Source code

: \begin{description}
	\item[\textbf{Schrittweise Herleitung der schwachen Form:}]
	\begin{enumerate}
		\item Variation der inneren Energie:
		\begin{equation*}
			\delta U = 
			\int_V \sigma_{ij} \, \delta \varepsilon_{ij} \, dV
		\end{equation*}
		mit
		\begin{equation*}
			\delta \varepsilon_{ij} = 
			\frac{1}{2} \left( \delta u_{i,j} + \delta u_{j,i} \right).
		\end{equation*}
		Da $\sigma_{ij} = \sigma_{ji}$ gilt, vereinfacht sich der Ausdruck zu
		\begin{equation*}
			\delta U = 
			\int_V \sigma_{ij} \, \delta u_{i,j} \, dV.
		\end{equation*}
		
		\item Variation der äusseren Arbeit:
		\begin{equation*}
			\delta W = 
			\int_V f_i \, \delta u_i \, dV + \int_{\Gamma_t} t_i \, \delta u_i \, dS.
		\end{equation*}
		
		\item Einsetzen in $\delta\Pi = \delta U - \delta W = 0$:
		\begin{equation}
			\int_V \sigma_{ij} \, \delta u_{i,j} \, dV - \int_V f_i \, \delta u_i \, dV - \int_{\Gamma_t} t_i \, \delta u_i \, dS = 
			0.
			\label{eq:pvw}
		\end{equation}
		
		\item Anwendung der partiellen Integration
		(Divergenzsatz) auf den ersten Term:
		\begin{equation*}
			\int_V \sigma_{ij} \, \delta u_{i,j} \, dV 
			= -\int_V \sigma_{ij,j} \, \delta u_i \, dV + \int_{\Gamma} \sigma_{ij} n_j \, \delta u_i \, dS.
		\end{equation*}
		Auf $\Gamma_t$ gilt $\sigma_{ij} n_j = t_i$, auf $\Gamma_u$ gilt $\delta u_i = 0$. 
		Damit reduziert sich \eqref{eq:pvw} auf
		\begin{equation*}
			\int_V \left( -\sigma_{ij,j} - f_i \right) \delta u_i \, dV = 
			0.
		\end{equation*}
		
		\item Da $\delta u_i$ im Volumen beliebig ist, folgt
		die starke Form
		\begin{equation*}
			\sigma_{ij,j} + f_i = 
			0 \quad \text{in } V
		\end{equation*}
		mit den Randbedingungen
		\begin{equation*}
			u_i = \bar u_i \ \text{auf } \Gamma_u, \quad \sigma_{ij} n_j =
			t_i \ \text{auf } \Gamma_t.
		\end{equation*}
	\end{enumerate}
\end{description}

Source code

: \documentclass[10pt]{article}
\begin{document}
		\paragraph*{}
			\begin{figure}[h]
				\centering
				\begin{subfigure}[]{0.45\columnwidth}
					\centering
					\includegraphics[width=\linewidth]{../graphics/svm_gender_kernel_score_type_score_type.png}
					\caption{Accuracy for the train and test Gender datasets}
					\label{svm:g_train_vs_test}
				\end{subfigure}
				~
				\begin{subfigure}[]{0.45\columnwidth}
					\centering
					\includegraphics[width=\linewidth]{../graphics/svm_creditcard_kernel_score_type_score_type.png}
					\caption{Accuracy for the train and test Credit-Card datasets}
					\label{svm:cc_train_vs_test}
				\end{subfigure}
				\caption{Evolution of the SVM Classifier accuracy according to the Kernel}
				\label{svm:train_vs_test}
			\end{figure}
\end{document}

----

Aim of the exercise:
The listing above has to be written out again in full, exactly as shown.

Your response:
Source code

: \begin{description}
	\item[\textbf{Schrittweise Herleitung der schwachen Form:}]
	\begin{enumerate}
		\item Variation der inneren Energie:
		\begin{equation*}
			\delta U = 
			\int_V \sigma_{ij} \, \delta \varepsilon_{ij} \, dV
		\end{equation*}
		mit
		\begin{equation*}
			\delta \varepsilon_{ij} = 
			\frac{1}{2} \left( \delta u_{i,j} + \delta u_{j,i} \right).
		\end{equation*}
		Da $\sigma_{ij} = \sigma_{ji}$ gilt, vereinfacht sich der Ausdruck zu
		\begin{equation*}
			\delta U = 
			\int_V \sigma_{ij} \, \delta u_{i,j} \, dV.
		\end{equation*}
		
		\item Variation der äusseren Arbeit:
		\begin{equation*}
			\delta W = 
			\int_V f_i \, \delta u_i \, dV + \int_{\Gamma_t} t_i \, \delta u_i \, dS.
		\end{equation*}
		
		\item Einsetzen in $\delta\Pi = \delta U - \delta W = 0$:
		\begin{equation}
			\int_V \sigma_{ij} \, \delta u_{i,j} \, dV - \int_V f_i \, \delta u_i \, dV - \int_{\Gamma_t} t_i \, \delta u_i \, dS = 
			0.
			\label{eq:pvw}
		\end{equation}
		
		\item Anwendung der partiellen Integration
		(Divergenzsatz) auf den ersten Term:
		\begin{equation*}
			\int_V \sigma_{ij} \, \delta u_{i,j} \, dV 
			= -\int_V \sigma_{ij,j} \, \delta u_i \, dV + \int_{\Gamma} \sigma_{ij} n_j \, \delta u_i \, dS.
		\end{equation*}
		Auf $\Gamma_t$ gilt $\sigma_{ij} n_j = t_i$, auf $\Gamma_u$ gilt $\delta u_i = 0$. 
		Damit reduziert sich \eqref{eq:pvw} auf
		\begin{equation*}
			\int_V \left( -\sigma_{ij,j} - f_i \right) \delta u_i \, dV = 
			0.
		\end{equation*}
		
		\item Da $\delta u_i$ im Volumen beliebig ist, folgt
		die starke Form
		\begin{equation*}
			\sigma_{ij,j} + f_i = 
			0 \quad \text{in } V
		\end{equation*}
		mit den Randbedingungen
		\begin{equation*}
			u_i = \bar u_i \ \text{auf } \Gamma_u, \quad \sigma_{ij} n_j =
			t_i \ \text{auf } \Gamma_t.
		\end{equation*}
	\end{enumerate}
\end{description}

Source code

: \documentclass[10pt]{article}
\begin{document}
		\paragraph*{}
			\begin{figure}[h]
				\centering
				\begin{subfigure}[]{0.45\columnwidth}
					\centering
					\includegraphics[width=\linewidth]{../graphics/svm_gender_kernel_score_type_score_type.png}
					\caption{Accuracy for the train and test Gender datasets}
					\label{svm:g_train_vs_test}
				\end{subfigure}
				~
				\begin{subfigure}[]{0.45\columnwidth}
					\centering
					\includegraphics[width=\linewidth]{../graphics/svm_creditcard_kernel_score_type_score_type.png}
					\caption{Accuracy for the train and test Credit-Card datasets}
					\label{svm:cc_train_vs_test}
				\end{subfigure}
				\caption{Evolution of the SVM Classifier accuracy according to the Kernel}
				\label{svm:train_vs_test}
			\end{figure}
\end{document}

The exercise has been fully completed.